* Problem to work on
An exact copy of every entry is the answer here, with no pictures.
------ Study material ------
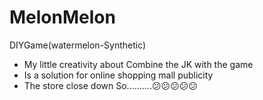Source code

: # MelonMelon
DIYGame(watermelon-Synthetic)
- My little creativity about Combine the JK with the game
- Is a solution for online shopping mall publicity
- The store close down So..........😕😕😕😕😕
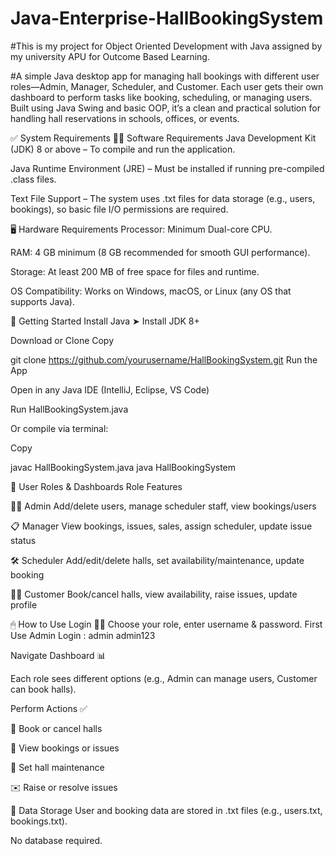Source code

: # Java-Enterprise-HallBookingSystem
#This is my project for Object Oriented Development with Java assigned by my university APU for Outcome Based Learning.

#A simple Java desktop app for managing hall bookings with different user roles—Admin, Manager, Scheduler, and Customer. 
Each user gets their own dashboard to perform tasks like booking, scheduling, or managing users. Built using Java Swing 
and basic OOP, it’s a clean and practical solution for handling hall reservations in schools, offices, or events.

✅ System Requirements
🧑‍💻 Software Requirements
Java Development Kit (JDK) 8 or above – To compile and run the application.

Java Runtime Environment (JRE) – Must be installed if running pre-compiled .class files.

Text File Support – The system uses .txt files for data storage (e.g., users, bookings), so basic file I/O permissions are required.

🖥️ Hardware Requirements
Processor: Minimum Dual-core CPU.

RAM: 4 GB minimum (8 GB recommended for smooth GUI performance).

Storage: At least 200 MB of free space for files and runtime.

OS Compatibility: Works on Windows, macOS, or Linux (any OS that supports Java).

🚀 Getting Started
Install Java
➤ Install JDK 8+

Download or Clone
Copy

git clone https://github.com/yourusername/HallBookingSystem.git
Run the App

Open in any Java IDE (IntelliJ, Eclipse, VS Code)

Run HallBookingSystem.java

Or compile via terminal:

Copy

javac HallBookingSystem.java
java HallBookingSystem


👥 User Roles & Dashboards
Role	Features

👨‍💼 Admin	Add/delete users, manage scheduler staff, view bookings/users

📋 Manager	View bookings, issues, sales, assign scheduler, update issue status

🛠 Scheduler	Add/edit/delete halls, set availability/maintenance, update booking

🙋‍♂️ Customer	Book/cancel halls, view availability, raise issues, update profile

🖱 How to Use
Login 🧑‍💻
Choose your role, enter username & password.
First Use Admin Login : admin admin123

Navigate Dashboard 📊

Each role sees different options (e.g., Admin can manage users, Customer can book halls).

Perform Actions ✅

📅 Book or cancel halls

🧾 View bookings or issues

🔧 Set hall maintenance

✉️ Raise or resolve issues

💾 Data Storage
User and booking data are stored in .txt files (e.g., users.txt, bookings.txt).

No database required.
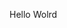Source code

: Hello Wolrd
------
* Your response
Source code

: # MelonMelon
DIYGame(watermelon-Synthetic)
- My little creativity about Combine the JK with the game
- Is a solution for online shopping mall publicity
- The store close down So..........😕😕😕😕😕
Source code

: # Java-Enterprise-HallBookingSystem
#This is my project for Object Oriented Development with Java assigned by my university APU for Outcome Based Learning.

#A simple Java desktop app for managing hall bookings with different user roles—Admin, Manager, Scheduler, and Customer. 
Each user gets their own dashboard to perform tasks like booking, scheduling, or managing users. Built using Java Swing 
and basic OOP, it’s a clean and practical solution for handling hall reservations in schools, offices, or events.

✅ System Requirements
🧑‍💻 Software Requirements
Java Development Kit (JDK) 8 or above – To compile and run the application.

Java Runtime Environment (JRE) – Must be installed if running pre-compiled .class files.

Text File Support – The system uses .txt files for data storage (e.g., users, bookings), so basic file I/O permissions are required.

🖥️ Hardware Requirements
Processor: Minimum Dual-core CPU.

RAM: 4 GB minimum (8 GB recommended for smooth GUI performance).

Storage: At least 200 MB of free space for files and runtime.

OS Compatibility: Works on Windows, macOS, or Linux (any OS that supports Java).

🚀 Getting Started
Install Java
➤ Install JDK 8+

Download or Clone
Copy

git clone https://github.com/yourusername/HallBookingSystem.git
Run the App

Open in any Java IDE (IntelliJ, Eclipse, VS Code)

Run HallBookingSystem.java

Or compile via terminal:

Copy

javac HallBookingSystem.java
java HallBookingSystem


👥 User Roles & Dashboards
Role	Features

👨‍💼 Admin	Add/delete users, manage scheduler staff, view bookings/users

📋 Manager	View bookings, issues, sales, assign scheduler, update issue status

🛠 Scheduler	Add/edit/delete halls, set availability/maintenance, update booking

🙋‍♂️ Customer	Book/cancel halls, view availability, raise issues, update profile

🖱 How to Use
Login 🧑‍💻
Choose your role, enter username & password.
First Use Admin Login : admin admin123

Navigate Dashboard 📊

Each role sees different options (e.g., Admin can manage users, Customer can book halls).

Perform Actions ✅

📅 Book or cancel halls

🧾 View bookings or issues

🔧 Set hall maintenance

✉️ Raise or resolve issues

💾 Data Storage
User and booking data are stored in .txt files (e.g., users.txt, bookings.txt).

No database required.
Source code

: Hello Wolrd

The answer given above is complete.